Data items —
===

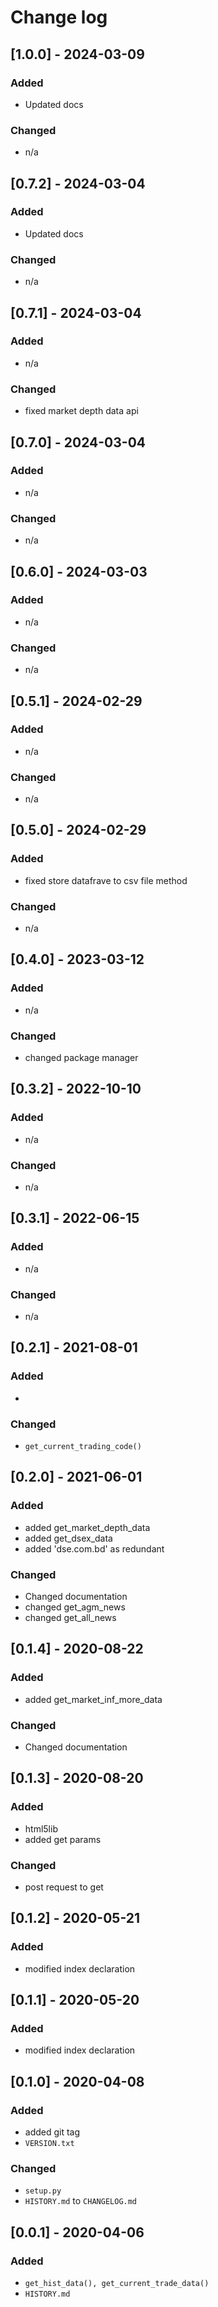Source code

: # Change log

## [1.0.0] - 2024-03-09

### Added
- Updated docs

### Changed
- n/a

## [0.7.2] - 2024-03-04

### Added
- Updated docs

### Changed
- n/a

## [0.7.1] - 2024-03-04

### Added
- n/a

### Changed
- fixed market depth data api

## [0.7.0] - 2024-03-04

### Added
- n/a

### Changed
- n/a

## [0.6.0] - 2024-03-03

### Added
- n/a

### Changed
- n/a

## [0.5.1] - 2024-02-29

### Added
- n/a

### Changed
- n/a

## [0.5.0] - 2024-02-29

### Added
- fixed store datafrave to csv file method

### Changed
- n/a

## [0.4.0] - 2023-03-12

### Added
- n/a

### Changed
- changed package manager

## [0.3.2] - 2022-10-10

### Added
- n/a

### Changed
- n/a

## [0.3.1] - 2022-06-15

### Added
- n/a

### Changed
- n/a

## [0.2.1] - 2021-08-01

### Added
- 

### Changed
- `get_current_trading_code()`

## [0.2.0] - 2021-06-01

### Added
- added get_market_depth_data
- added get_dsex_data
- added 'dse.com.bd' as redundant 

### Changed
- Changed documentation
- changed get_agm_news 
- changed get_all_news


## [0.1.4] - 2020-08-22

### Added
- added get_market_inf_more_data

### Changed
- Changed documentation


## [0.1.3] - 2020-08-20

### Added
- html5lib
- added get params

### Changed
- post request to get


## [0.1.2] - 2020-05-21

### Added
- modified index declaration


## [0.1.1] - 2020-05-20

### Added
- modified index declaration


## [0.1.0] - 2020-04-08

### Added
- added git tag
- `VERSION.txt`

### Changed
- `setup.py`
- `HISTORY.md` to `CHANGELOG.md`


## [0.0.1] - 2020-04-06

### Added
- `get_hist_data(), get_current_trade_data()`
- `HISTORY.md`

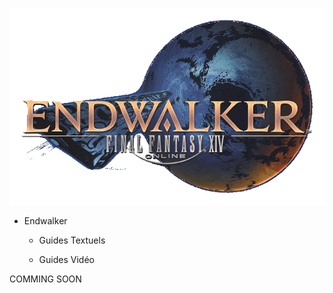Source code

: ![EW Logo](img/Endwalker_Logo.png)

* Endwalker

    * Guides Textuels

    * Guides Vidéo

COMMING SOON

===

REQUIREMENT —
Transcribe, exactly and without additions, the lines of the records above, beginning with the line that contains "## [0.7.0] - 2024-03-04" and ending with the line that contains "## [0.1.3] - 2020-08-20", both included.

TASK SOLUTION —
## [0.7.0] - 2024-03-04

### Added
- n/a

### Changed
- n/a

## [0.6.0] - 2024-03-03

### Added
- n/a

### Changed
- n/a

## [0.5.1] - 2024-02-29

### Added
- n/a

### Changed
- n/a

## [0.5.0] - 2024-02-29

### Added
- fixed store datafrave to csv file method

### Changed
- n/a

## [0.4.0] - 2023-03-12

### Added
- n/a

### Changed
- changed package manager

## [0.3.2] - 2022-10-10

### Added
- n/a

### Changed
- n/a

## [0.3.1] - 2022-06-15

### Added
- n/a

### Changed
- n/a

## [0.2.1] - 2021-08-01

### Added
- 

### Changed
- `get_current_trading_code()`

## [0.2.0] - 2021-06-01

### Added
- added get_market_depth_data
- added get_dsex_data
- added 'dse.com.bd' as redundant 

### Changed
- Changed documentation
- changed get_agm_news 
- changed get_all_news


## [0.1.4] - 2020-08-22

### Added
- added get_market_inf_more_data

### Changed
- Changed documentation


## [0.1.3] - 2020-08-20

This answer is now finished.